Breaking: Warid Urges to Deploy 4G Network with Existing License
4 years ago
Warid Telecom is seeking its chance to deploy 4G LTE network for high-speed broadband with its existing license and spectrum from 1800Mhz band that it had bought in 2004, we have confirmed with sources.
Despite the fact that the spectrum allocated to Warid (in 1800Mhz band) might not be sufficient enough for parallel and smooth quality of service for mobile broadband, Warid has decided to go with 4G LTE deployments in Islamabad, Lahore and Karachi.
If plan goes smoothly then more cities are likely to be added in future.
Warid officially confirmed ProPakistani about its plan for roll-out of new technology that will enable its users to experience high-speed internet on mobile phones.
Without revealing any further details, Warid said that it is consistently committed to provide its customers with innovative and advanced technologies that will further build upon its services.
When asked from Pakistan Telecommunication Authority if Warid can offer 4G LTE services with its existing license, a spokesperson said that Warid has a technology neutral license and a spectrum from 1800Mhz but it will have to get necessary approvals from authority before launching any such service.
While agreeing to the fact that Warid’s license is technology neutral, the spokesperson said that approval for launching 4G LTE will be subject to 4G KPI and rollout obligations (as per normal 4G licenses), which are hard to meet with the spectrum that Warid has.
When asked if Warid is indeed capable of offering 4G LTE service with its existing license and spectrum, Mr.

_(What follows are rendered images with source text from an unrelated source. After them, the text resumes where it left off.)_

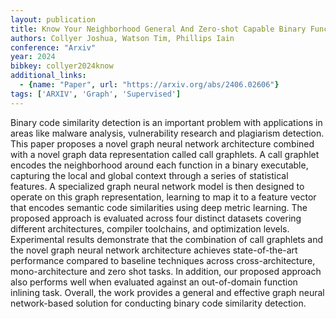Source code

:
 ```yaml
---
layout: publication
title: Know Your Neighborhood General And Zero-shot Capable Binary Function Search Powered By Call Graphlets
authors: Collyer Joshua, Watson Tim, Phillips Iain
conference: "Arxiv"
year: 2024
bibkey: collyer2024know
additional_links:
  - {name: "Paper", url: "https://arxiv.org/abs/2406.02606"}
tags: ['ARXIV', 'Graph', 'Supervised']
---
```

Binary code similarity detection is an important problem with applications in
areas like malware analysis, vulnerability research and plagiarism detection.
This paper proposes a novel graph neural network architecture combined with a
novel graph data representation called call graphlets. A call graphlet encodes
the neighborhood around each function in a binary executable, capturing the
local and global context through a series of statistical features. A
specialized graph neural network model is then designed to operate on this
graph representation, learning to map it to a feature vector that encodes
semantic code similarities using deep metric learning. The proposed approach is
evaluated across four distinct datasets covering different architectures,
compiler toolchains, and optimization levels. Experimental results demonstrate
that the combination of call graphlets and the novel graph neural network
architecture achieves state-of-the-art performance compared to baseline
techniques across cross-architecture, mono-architecture and zero shot tasks. In
addition, our proposed approach also performs well when evaluated against an
out-of-domain function inlining task. Overall, the work provides a general and
effective graph neural network-based solution for conducting binary code
similarity detection.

Parvez Iftikhar, an independently working telecom consultant who has headed a major network infrastructure firm in Pakistan from 1998 till 2007, said that theoretically as well as legally Warid can offer 4G LTE service to its customers.
However, minimum amount of spectrum required for LTE is 2x10Mhz, while Warid has just 2×8.8Mhz in 1800Mhz band, which means they can offer LTE services but for limited subscribers only, opined Mr. Iftikhar.
Moreover, Warid will have to free-up its 1800Mhz band for data services, which is currently being used for voice services. Meaning that company will have to shift voice to 900Mhz band that will require additional investment, said Mr. Parvez Iftikhar.
Not to forget, Warid has 2x5Mhz spectrum from 900Mhz band, which might get congested if entire voice traffic is shifted to it.
Mr. Parvez concluded his verdict by saying that proposition is theoretically, technically and legally possible, however, practically it might not look very fascinating as Warid may struggle with meeting PTA’s rollout and necessary speed obligations.
Experts say that Warid will have to make deadly compromises with the quality if it opts to offer wireless broadband services on such a narrow band. With this approach, their voices subscribers will also get impacted with degraded quality.